> Problem to work on
Only those lines in the data below from the line containing "#### 数据解决方案与基础架构" through the line containing "和自定义滤波器检测 3D 传感器异常。", both included, should be restated word for word.

> Data excerpts
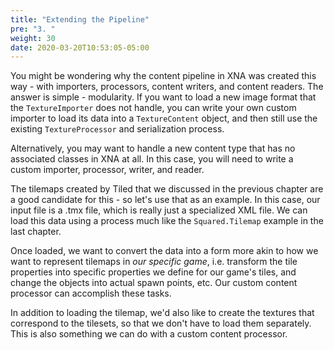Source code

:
 ```yaml
---
title: "Extending the Pipeline"
pre: "3. "
weight: 30
date: 2020-03-20T10:53:05-05:00
---
```


You might be wondering why the content pipeline in XNA was created this way - with importers, processors, content writers, and content readers.  The answer is simple - modularity.  If you want to load a new image format that the `TextureImporter` does not handle, you can write your own custom importer to load its data into a `TextureContent` object, and then still use the existing `TextureProcessor` and serialization process.

Alternatively, you may want to handle a new content type that has no associated classes in XNA at all.  In this case, you will need to write a custom importer, processor, writer, and reader.

The tilemaps created by Tiled that we discussed in the previous chapter are a good candidate for this - so let's use that as an example. In this case, our input file is a .tmx file, which is really just a specialized XML file. We can load this data using a process much like the `Squared.Tilemap` example in the last chapter.

Once loaded, we want to convert the data into a form more akin to how we want to represent tilemaps in _our specific game_, i.e. transform the tile properties into specific properties we define for our game's tiles, and change the objects into actual spawn points, etc. Our custom content processor can accomplish these tasks.

In addition to loading the tilemap, we'd also like to create the textures that correspond to the tilesets, so that we don't have to load them separately. This is also something we can do with a custom content processor.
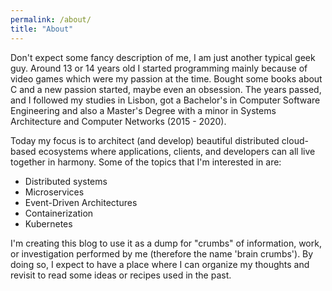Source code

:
 ```yaml
---
permalink: /about/
title: "About"
---
```


Don't expect some fancy description of me, I am just another typical geek guy. Around 13 or 14 years old I started programming mainly because of video games which were my passion at the time. Bought some books about C and a new passion started, maybe even an obsession. The years passed, and I followed my studies in Lisbon, got a Bachelor's in Computer Software Engineering and also a Master's Degree with a minor in Systems Architecture and Computer Networks (2015 - 2020).

Today my focus is to architect (and develop) beautiful distributed cloud-based ecosystems where applications, clients, and developers can all live together in harmony. Some of the topics that I'm interested in are:
- Distributed systems
- Microservices
- Event-Driven Architectures
- Containerization
- Kubernetes

I'm creating this blog to use it as a dump for "crumbs" of information, work, or investigation performed by me (therefore the name 'brain crumbs'). By doing so, I expect to have a place where I can organize my thoughts and revisit to read some ideas or recipes used in the past.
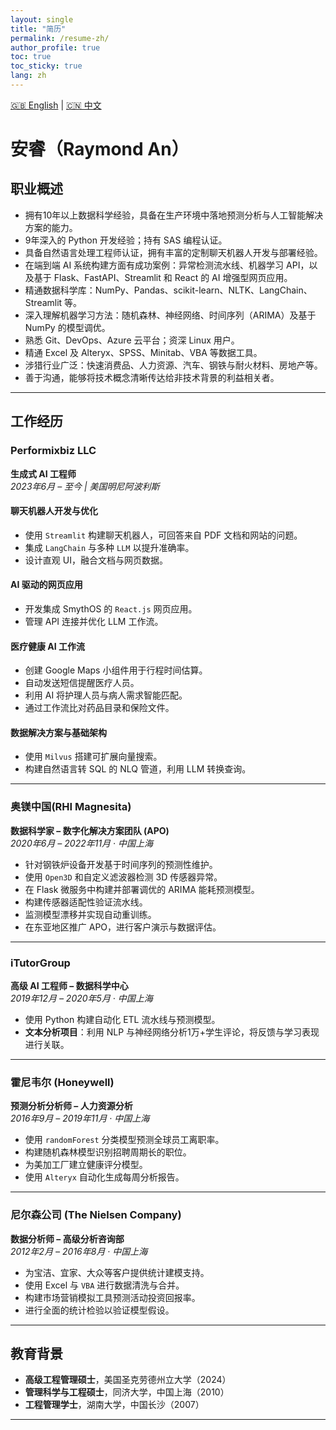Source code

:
```yaml
---
layout: single
title: "简历"
permalink: /resume-zh/
author_profile: true
toc: true
toc_sticky: true
lang: zh
---
```


[🇬🇧 English](/resume/) | [🇨🇳 中文](/resume-zh/)

# 安睿（Raymond An）

## 职业概述
- 拥有10年以上数据科学经验，具备在生产环境中落地预测分析与人工智能解决方案的能力。
- 9年深入的 Python 开发经验；持有 SAS 编程认证。
- 具备自然语言处理工程师认证，拥有丰富的定制聊天机器人开发与部署经验。
- 在端到端 AI 系统构建方面有成功案例：异常检测流水线、机器学习 API，以及基于 Flask、FastAPI、Streamlit 和 React 的 AI 增强型网页应用。
- 精通数据科学库：NumPy、Pandas、scikit-learn、NLTK、LangChain、Streamlit 等。
- 深入理解机器学习方法：随机森林、神经网络、时间序列（ARIMA）及基于 NumPy 的模型调优。
- 熟悉 Git、DevOps、Azure 云平台；资深 Linux 用户。
- 精通 Excel 及 Alteryx、SPSS、Minitab、VBA 等数据工具。
- 涉猎行业广泛：快速消费品、人力资源、汽车、钢铁与耐火材料、房地产等。
- 善于沟通，能够将技术概念清晰传达给非技术背景的利益相关者。

---

## 工作经历

### **Performixbiz LLC**

**生成式 AI 工程师**  
*2023年6月 – 至今 | 美国明尼阿波利斯*

#### 聊天机器人开发与优化
- 使用 `Streamlit` 构建聊天机器人，可回答来自 PDF 文档和网站的问题。
- 集成 `LangChain` 与多种 `LLM` 以提升准确率。
- 设计直观 UI，融合文档与网页数据。

#### AI 驱动的网页应用
- 开发集成 SmythOS 的 `React.js` 网页应用。
- 管理 API 连接并优化 LLM 工作流。

#### 医疗健康 AI 工作流
- 创建 Google Maps 小组件用于行程时间估算。
- 自动发送短信提醒医疗人员。
- 利用 AI 将护理人员与病人需求智能匹配。
- 通过工作流比对药品目录和保险文件。

#### 数据解决方案与基础架构
- 使用 `Milvus` 搭建可扩展向量搜索。
- 构建自然语言转 SQL 的 NLQ 管道，利用 LLM 转换查询。

---

### **奥镁中国(RHI Magnesita)**  
**数据科学家 – 数字化解决方案团队 (APO)**  
*2020年6月 – 2022年11月 · 中国上海*

- 针对钢铁炉设备开发基于时间序列的预测性维护。
- 使用 `Open3D` 和自定义滤波器检测 3D 传感器异常。
- 在 Flask 微服务中构建并部署调优的 ARIMA 能耗预测模型。
- 构建传感器适配性验证流水线。
- 监测模型漂移并实现自动重训练。
- 在东亚地区推广 APO，进行客户演示与数据评估。

---

### **iTutorGroup**  
**高级 AI 工程师 – 数据科学中心**  
*2019年12月 – 2020年5月 · 中国上海*

- 使用 Python 构建自动化 ETL 流水线与预测模型。
- **文本分析项目**：利用 NLP 与神经网络分析1万+学生评论，将反馈与学习表现进行关联。

---

### **霍尼韦尔 (Honeywell)**  
**预测分析分析师 – 人力资源分析**  
*2016年9月 – 2019年11月 · 中国上海*

- 使用 `randomForest` 分类模型预测全球员工离职率。
- 构建随机森林模型识别招聘周期长的职位。
- 为美加工厂建立健康评分模型。
- 使用 `Alteryx` 自动化生成每周分析报告。

---

### **尼尔森公司 (The Nielsen Company)**  
**数据分析师 – 高级分析咨询部**  
*2012年2月 – 2016年8月 · 中国上海*

- 为宝洁、宜家、大众等客户提供统计建模支持。
- 使用 Excel 与 `VBA` 进行数据清洗与合并。
- 构建市场营销模拟工具预测活动投资回报率。
- 进行全面的统计检验以验证模型假设。

---

## 教育背景

- **高级工程管理硕士**，美国圣克劳德州立大学（2024）
- **管理科学与工程硕士**，同济大学，中国上海（2010）
- **工程管理学士**，湖南大学，中国长沙（2007）

---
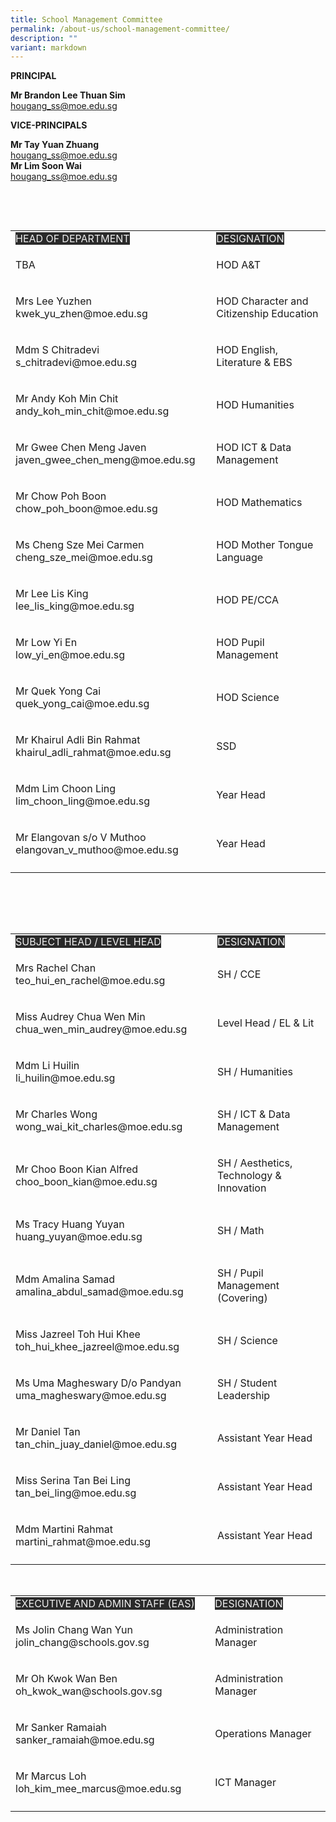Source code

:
 ```yaml
---
title: School Management Committee
permalink: /about-us/school-management-committee/
description: ""
variant: markdown
---
```

**PRINCIPAL**

**Mr Brandon Lee Thuan Sim**   
[hougang_ss@moe.edu.sg](mailto:hougang_ss@moe.edu.sg)

**VICE-PRINCIPALS**   

**Mr Tay Yuan Zhuang**      
[hougang_ss@moe.edu.sg](mailto:hougang_ss@moe.edu.sg)  
**Mr Lim Soon Wai**  
[hougang_ss@moe.edu.sg](mailto:hougang_ss@moe.edu.sg)


<p>&nbsp;</p>
<br>
<table width="648">
<tbody>
<tr>
<td>
<span style="color:#EEE;background-color:#2A2A2A">HEAD OF DEPARTMENT</span></td>
<td class="tg-2705"><span style="color:#EEE;background-color:#2A2A2A">DESIGNATION</span>
</td>
</tr>
<tr>
<td style="width: 364.891px;">
<p>TBA</p>
</td>
<td style="width: 266.109px;">
<p>HOD A&amp;T</p>
</td>
</tr>
<tr>
<td style="width: 364.891px;">
<p>Mrs Lee Yuzhen<br> kwek_yu_zhen@moe.edu.sg</p>
</td>
<td style="width: 266.109px;">
<p>HOD Character and Citizenship Education</p>
</td>
</tr>
<tr>
<td style="width: 364.891px;">
<p>Mdm S Chitradevi<br> s_chitradevi@moe.edu.sg</p>
</td>
<td style="width: 266.109px;">
<p>HOD English, Literature &amp; EBS</p>
</td>
</tr>
<tr>
<td style="width: 364.891px;">
<p>Mr Andy Koh Min Chit<br> andy_koh_min_chit@moe.edu.sg</p>
</td>
<td style="width: 266.109px;">
<p>HOD Humanities</p>
</td>
</tr>
<tr>
<td style="width: 364.891px;">
<p>Mr Gwee Chen Meng Javen<br> javen_gwee_chen_meng@moe.edu.sg</p>
</td>
<td style="width: 266.109px;">
<p>HOD ICT &amp; Data Management</p>
</td>
</tr>
<tr>
<td style="width: 364.891px;">
<p>Mr Chow Poh Boon<br> chow_poh_boon@moe.edu.sg</p>
</td>
<td style="width: 266.109px;">
<p>HOD&nbsp;Mathematics</p>
</td>
</tr>
<tr>
<td style="width: 364.891px;">
<p>Ms Cheng Sze Mei Carmen<br> cheng_sze_mei@moe.edu.sg</p>
</td>
<td style="width: 266.109px;">
<p>HOD Mother Tongue Language</p>
</td>
</tr>
<tr>
<td style="width: 364.891px;">
<p>Mr Lee Lis King<br> lee_lis_king@moe.edu.sg</p>
</td>
<td style="width: 266.109px;">
<p>HOD PE/CCA</p>
</td>
</tr>
<tr>
<td style="width: 364.891px;">
<p>Mr Low Yi En<br> low_yi_en@moe.edu.sg</p>
</td>
<td style="width: 266.109px;">
<p>HOD Pupil Management</p>
</td>
</tr>	
<tr>
<td style="width: 364.891px;">
<p>Mr Quek Yong Cai<br> quek_yong_cai@moe.edu.sg</p>
</td>
<td style="width: 266.109px;">
<p>HOD Science</p>
</td>
</tr>
<tr>
<td style="width: 364.891px;">
<p>Mr Khairul Adli Bin Rahmat<br> khairul_adli_rahmat@moe.edu.sg</p>
</td>
<td style="width: 266.109px;">
<p>SSD</p>
</td>
</tr>
<tr>
<td style="width: 364.891px;">
<p>Mdm Lim Choon Ling<br> lim_choon_ling@moe.edu.sg</p>
</td>
<td style="width: 266.109px;">
<p>Year Head</p>
</td>
</tr>
<tr>
<td style="width: 364.891px;">
<p>Mr Elangovan s/o V Muthoo<br> elangovan_v_muthoo@moe.edu.sg</p>
</td>
<td style="width: 266.109px;">
<p>Year Head</p>
</td>
</tr>
<tr>
<td>
</td></tr></tbody>
</table>
<p>&nbsp;</p>
<br>
<br>
	
	
	
	
<table width="648">
<tbody>
<tr>
<td>
<span style="color:#EEE;background-color:#2A2A2A">SUBJECT HEAD / LEVEL HEAD</span></td>
<td class="tg-2705"><span style="color:#EEE;background-color:#2A2A2A">DESIGNATION</span>
</td>
</tr>
<tr>
<td style="width: 364.891px;">
<p>Mrs Rachel Chan<br> teo_hui_en_rachel@moe.edu.sg</p>
</td>
<td style="width: 266.109px;">
<p>SH / CCE</p>
</td>
</tr>
	<tr>
<td>
<p>Miss Audrey Chua Wen Min<br> chua_wen_min_audrey@moe.edu.sg</p>
</td>
<td>
<p>Level Head / EL &amp; Lit</p>
</td>
</tr>
<tr>
<td>
<p>Mdm Li Huilin<br> li_huilin@moe.edu.sg</p>
</td>
<td>
<p>SH / Humanities</p>
</td>
</tr>
<tr>
<td>
<p>Mr Charles Wong<br> wong_wai_kit_charles@moe.edu.sg</p>
</td>
<td>
<p>SH / ICT &amp; Data Management</p>
</td>
</tr>
<tr>
<td>
<p>Mr Choo Boon Kian Alfred<br> choo_boon_kian@moe.edu.sg</p>
</td>
<td>
<p>SH / Aesthetics, Technology &amp; Innovation</p>
</td>
</tr>
<tr>
<td>
<p>Ms Tracy Huang Yuyan<br> huang_yuyan@moe.edu.sg</p>
</td>
<td>
<p>SH / Math</p>
</td>
</tr>
<tr>
<td>
<p>Mdm Amalina Samad<br> amalina_abdul_samad@moe.edu.sg</p>
</td>
<td>
<p>SH / Pupil Management (Covering)</p>
</td>
</tr>
<tr>
<td>
<p>Miss Jazreel Toh Hui Khee<br> toh_hui_khee_jazreel@moe.edu.sg</p>
</td>
<td>
<p>SH / Science</p>
</td>
</tr>

<tr>
<td>
<p>Ms Uma Magheswary D/o Pandyan<br> uma_magheswary@moe.edu.sg</p>
</td>
<td>
<p>SH / Student Leadership</p>
</td>
</tr>
<tr>
<td>
<p>Mr Daniel Tan<br> tan_chin_juay_daniel@moe.edu.sg</p>
</td>
<td>
<p>Assistant Year Head</p>
</td>
</tr>
<tr>
<td>
<p>Miss Serina Tan Bei Ling<br> tan_bei_ling@moe.edu.sg</p>
</td>
<td>
<p>Assistant Year Head</p>
</td>
</tr>
<tr>
<td>
<p>Mdm Martini Rahmat<br> martini_rahmat@moe.edu.sg</p>
</td>
<td>
<p>Assistant Year Head</p>
</td>
</tr>
<tr>
<td>
</td></tr></tbody>
</table>	






<p>&nbsp;</p>
<table width="648">
<tbody>
<tr>
<td style="width: 364.891px;"><span style="color: #eee; background-color: #2a2a2a;">EXECUTIVE AND ADMIN STAFF (EAS)</span></td>
<td style="width: 266.109px;"><span style="color: #eee; background-color: #2a2a2a;">DESIGNATION</span>
</td>
</tr>
<tr>
<td>
<p>Ms Jolin Chang Wan Yun<br>jolin_chang@schools.gov.sg</p>
</td>
<td>
<p>Administration Manager</p>
</td>
</tr>
<tr>
<td>
<p>Mr Oh Kwok Wan Ben<br>oh_kwok_wan@schools.gov.sg</p>
</td>
<td>
<p>Administration Manager</p>
</td>
</tr>
<tr>
<td>
<p>Mr Sanker Ramaiah<br>sanker_ramaiah@moe.edu.sg</p>
</td>
<td>
<p>Operations Manager</p>
</td>
</tr>
<tr>
<td>
<p>Mr Marcus Loh<br>loh_kim_mee_marcus@moe.edu.sg</p>
</td>
<td>
<p>ICT Manager</p>
</td>
</tr>
<tr>
<td>
</td></tr></tbody>
</table>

> Result
#### 数据解决方案与基础架构
- 使用 `Milvus` 搭建可扩展向量搜索。
- 构建自然语言转 SQL 的 NLQ 管道，利用 LLM 转换查询。

---

### **奥镁中国(RHI Magnesita)**  
**数据科学家 – 数字化解决方案团队 (APO)**  
*2020年6月 – 2022年11月 · 中国上海*

- 针对钢铁炉设备开发基于时间序列的预测性维护。
- 使用 `Open3D` 和自定义滤波器检测 3D 传感器异常。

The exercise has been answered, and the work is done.